The report is both good and correct especially for those who wish to deal with Kuwait specifically for lenders. It is also good for Kuwait, because its good classification reduces the financing cost for the state and the Kuwaiti private sector if they resort to borrowing from the global market. However, the report is not true if it is understood as a testimony of the soundness of the Kuwaiti economy. The report implicitly does not deny this. Indeed, it confirms that Kuwait’s financial position is so good that it covers the serious flaws in the state of its economy such as its semi-total reliance on oil, its governance weakness, its poor business environment and the control of a costly public sector over its capabilities. In economics language, this means that its economic sustainability is skeptical. However, according to the report, there is nothing wrong with creditors and commercial dealers to continue with their dealings as in the visible future, under any scenario, they can recover their dues because of the accrued savings during the years of oil wealth.

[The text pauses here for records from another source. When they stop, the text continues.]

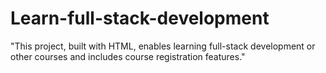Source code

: # Learn-full-stack-development
"This project, built with HTML, enables learning full-stack development or other courses and includes course registration features."
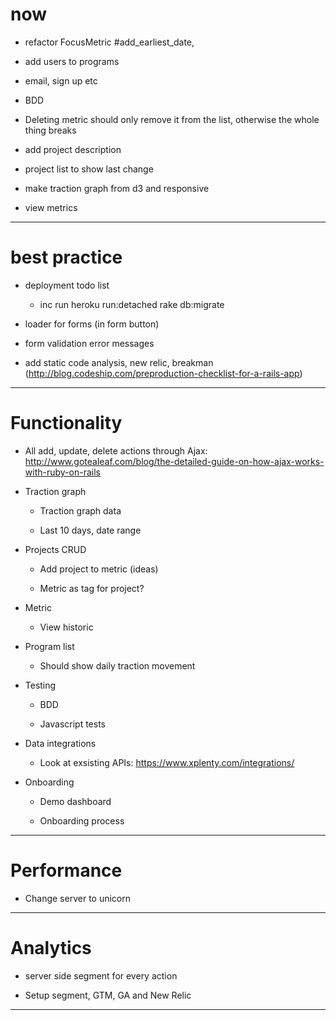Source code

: # now

* refactor FocusMetric #add_earliest_date, 

* add users to programs

* email, sign up etc

* BDD

* Deleting metric should only remove it from the list, otherwise the whole thing breaks

* add project description

* project list to show last change

* make traction graph from d3 and responsive

* view metrics

***

# best practice

* deployment todo list

    - inc run heroku run:detached rake db:migrate

* loader for forms (in form button)

* form validation error messages

* add static code analysis, new relic, breakman (http://blog.codeship.com/preproduction-checklist-for-a-rails-app)

***

# Functionality

* All add, update, delete actions through Ajax: http://www.gotealeaf.com/blog/the-detailed-guide-on-how-ajax-works-with-ruby-on-rails

* Traction graph

    - Traction graph data

    - Last 10 days, date range

* Projects CRUD

    - Add project to metric (ideas)

    - Metric as tag for project?

* Metric

    - View historic

* Program list

    - Should show daily traction movement

* Testing

    - BDD

    - Javascript tests

* Data integrations

    - Look at exsisting APIs: https://www.xplenty.com/integrations/

* Onboarding

    - Demo dashboard

    - Onboarding process

***

# Performance

* Change server to unicorn

***

# Analytics

* server side segment for every action

* Setup segment, GTM, GA and New Relic

***
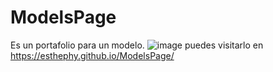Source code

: # ModelsPage
Es un portafolio para un modelo.
![image](https://github.com/user-attachments/assets/45e6099a-6c44-4888-918f-2afc6abd1149)
puedes visitarlo en https://esthephy.github.io/ModelsPage/
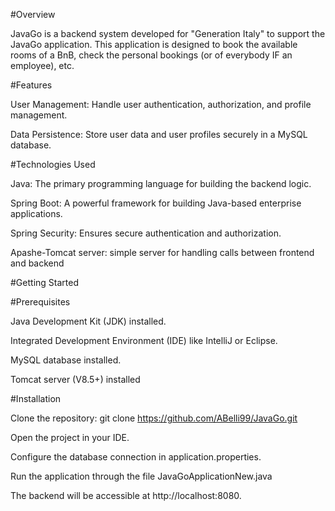 #Overview

JavaGo is a backend system developed for "Generation Italy" to support the JavaGo application. This application is designed to book the available rooms of a BnB, check the personal bookings (or of everybody IF an employee), etc.



#Features

User Management: Handle user authentication, authorization, and profile management.

Data Persistence: Store user data and user profiles securely in a MySQL database.



#Technologies Used

Java: The primary programming language for building the backend logic.

Spring Boot: A powerful framework for building Java-based enterprise applications.

Spring Security: Ensures secure authentication and authorization.

Apashe-Tomcat server: simple server for handling calls between frontend and backend



#Getting Started

#Prerequisites

Java Development Kit (JDK) installed.

Integrated Development Environment (IDE) like IntelliJ or Eclipse.

MySQL database installed.

Tomcat server (V8.5+) installed


#Installation

Clone the repository: git clone https://github.com/ABelli99/JavaGo.git

Open the project in your IDE.

Configure the database connection in application.properties.

Run the application through the file JavaGoApplicationNew.java

The backend will be accessible at http://localhost:8080.
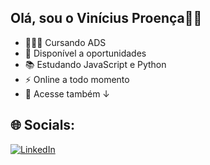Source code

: ## Olá, sou o Vinícius Proença👋🏼

- 👨🏼‍🎓 Cursando ADS
- 🌱 Disponível a oportunidades
- 📚 Estudando JavaScript e Python
- ⚡ Online a todo momento
- 🏢 Acesse também ↓

## 🌐 Socials:
<a href="https://linkedin.com/in/viniciusproenc4/)" target="_blank">
    <img src="https://img.shields.io/badge/LinkedIn-%230077B5.svg?style=for-the-badge&logo=linkedin&logoColor=white" alt="LinkedIn">
</a>
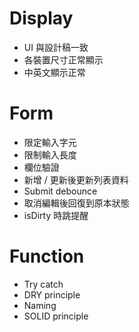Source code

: 
# Display

- UI 與設計稿一致
- 各裝置尺寸正常顯示
- 中英文顯示正常

# Form

- 限定輸入字元
- 限制輸入長度
- 欄位驗證
- 新增 / 更新後更新列表資料
- Submit debounce
- 取消編輯後回復到原本狀態
- isDirty 時跳提醒

# Function

- Try catch
- DRY principle
- Naming
- SOLID principle

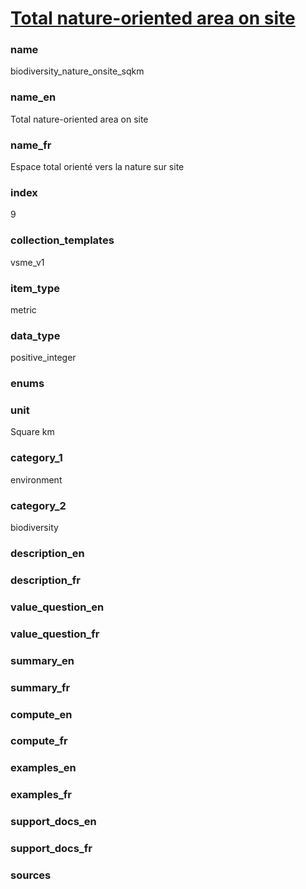 
# [Total nature-oriented area on site](#biodiversity_nature_onsite_sqkm)

### name

biodiversity_nature_onsite_sqkm

### name_en

Total nature-oriented area on site

### name_fr

Espace total orienté vers la nature sur site

### index

9

### collection_templates

vsme_v1

### item_type

metric

### data_type

positive_integer

### enums



### unit

Square km

### category_1

environment

### category_2

biodiversity

### description_en



### description_fr



### value_question_en



### value_question_fr



### summary_en



### summary_fr



### compute_en



### compute_fr



### examples_en



### examples_fr



### support_docs_en



### support_docs_fr



### sources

The report is incorrect if it is read from a Kuwaiti economic point of view, as it does not adopt the rules of public finance science in calculating the public finance surplus and deficit, as public budget from its point of view is in surplus if it merges oil revenues with financial reserve investment revenues in its two sections.
The report estimates the size of foreign sovereign assets at $529 billion, which includes net assets for future generations at $489 billion. “Fitch” expected a drop in the General Reserve Fund’s reserve for the sixth consecutive year due to the government’s resorting to the fund to finance the public budget deficit and to pay the due local debts. The report states that the first-quarter losses of the Kuwaiti sovereign fund during the first quarter of 2020 erased the profits achieved during 2019.
In summary, the report is of good quality to Kuwait’s current and potential creditors and is good for Kuwait and its public and private sectors if they need to borrow from the global market. But it is a report that maybe misunderstood in its financial part due to the impression it conveys about the soundness of the financial situation. The report does not concern itself with the soundness of the economic situation because it is not within its audience interests.